The December issue will be here soon, hopefully before you all scatter for the holidays. For now, a little teaser while you wait.


margotMargot at the Wedding


Directed by Noah Baumbach

93 minutes

Now playing  

It’s hard to miss the academic snobbery of Noah Baumbach’s characters in Margot at the Wedding. In his follow-up to The Squid and the Whale, a group of forty-something writers, whose clique centers around the talented and loathsome Margot (Nicole Kidman), drop their intellectual credentials shamelessly. To wit: Margot’s husband and lover studied together at Stanford, and her husband teaches at NYU. Her flaky sister spent time at Bennington.

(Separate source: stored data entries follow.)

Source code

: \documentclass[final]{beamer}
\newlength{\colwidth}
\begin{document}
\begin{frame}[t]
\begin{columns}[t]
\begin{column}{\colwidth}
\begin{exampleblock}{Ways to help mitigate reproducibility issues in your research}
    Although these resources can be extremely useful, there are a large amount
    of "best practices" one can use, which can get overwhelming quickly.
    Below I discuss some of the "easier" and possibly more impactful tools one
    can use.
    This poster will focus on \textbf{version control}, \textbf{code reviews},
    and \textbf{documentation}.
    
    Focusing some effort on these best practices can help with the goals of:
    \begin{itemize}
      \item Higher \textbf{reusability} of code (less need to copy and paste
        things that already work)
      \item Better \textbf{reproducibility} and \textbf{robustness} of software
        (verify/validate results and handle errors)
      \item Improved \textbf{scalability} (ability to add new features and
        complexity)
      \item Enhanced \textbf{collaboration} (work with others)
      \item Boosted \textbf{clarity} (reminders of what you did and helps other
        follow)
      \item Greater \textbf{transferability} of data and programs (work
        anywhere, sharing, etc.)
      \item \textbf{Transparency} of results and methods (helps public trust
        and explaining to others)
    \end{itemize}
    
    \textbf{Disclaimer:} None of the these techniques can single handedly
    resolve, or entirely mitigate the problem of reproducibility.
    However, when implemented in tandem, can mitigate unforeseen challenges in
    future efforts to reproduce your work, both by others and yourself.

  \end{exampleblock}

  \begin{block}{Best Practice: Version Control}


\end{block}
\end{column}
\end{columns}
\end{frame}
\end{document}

And the neighborhood temptress is headed to Harvard, prompting Margot to muse that plenty of “stupid people” get accepted there. And where did Margot study?  She issues an answer in two clipped syllables:  

“Barnard.”  

At the screening on the Upper West Side, this line earned gratified chuckles. For the subset of moviegoers who know Columbia, the revelation that Margot went to Barnard grants a new insight into her character. For a moment, we understand Margot’s blithe meanness because we—the sophisticated Manhattan intellectuals that we are—see her traits in ourselves, or at least in some of the English majors who walk among us. She is simultaneously overeducated and ill-equipped for human interaction – it makes perfect sense that she is a creature of an insular school on a small island. 

Margot has a number of Manhattanite neuroses; she nags her son incessantly about seemingly insignificant problems while indulging all manner of nervous tics.  She has used her commercially successful short stories to reveal closely kept family secrets.  She is insecure in her career despite having published several books, and feels inadequate in the shadow of the men in her life—her professor husband and novelist lover. She also betrays her sister with astonishing ease: the two have a relationship anchored in a mutual acknowledgment of their rivalry.  

Margot is clearly miserable visiting her family and spending time in nature, referring constantly to her home in “Manhattan,” the site of anecdotes both glamorized and damning. Even the film’s conclusion, as Margot runs to escape on a bus to Vermont, is disheartening. We know that eventually, she’ll need to go back to Manhattan, to return to the pettiness, social circles, and sarcastic jibes that sustain self destructive tendencies. While Columbia students may pity Margot in her failings, we leave the theater for the gated-in campus that can act as a crucible for our own elitism and narcissism.  

Margot is a woman from the city, but not of it—she is perpetually reassuring herself of her New Yorker credentials by violently rejecting her own family’s.  Sound familiar? It’s easy to imagine Margot in a Columbia English seminar, knitting her brow as she plans out both her literary rise and the ever-so-cosmopolitan ways to spend her post-published weekends. Baumbach’s sketching of the New York-Ivy League intellectual sort is brilliant. Margot is stymied by simple tasks – climbing a tree, playing croquet – and by any expression of genuine emotion.  

As it continues, the film transcends mere character study and becomes a cautionary tale for Columbia and Barnard literature majors who are already well on their way to Margot’s neuroses and ennui. How many of the Columbians in the audience of this film have considered writing a roman à clef, or using their families as a caustic punchline rather than a support system? And after the rejection letters come in, how many see Harvard (Yale, really) as the haven of idiots, or at least not true intellectuals like themselves?  

Noah Baumbach shows how destructive the twin forces of New York and academia can be: His heroine is a neurasthenic malcontent struggling to relate to the world around her. Her writing is acclaimed but not fulfilling. No one should be shocked to discover that Baumbach’s father earned a Ph.D. at Columbia, and the Baumbach family has been immersed in the New York intellectual scene for decades. Maybe Margot isn’t the only one writing from life.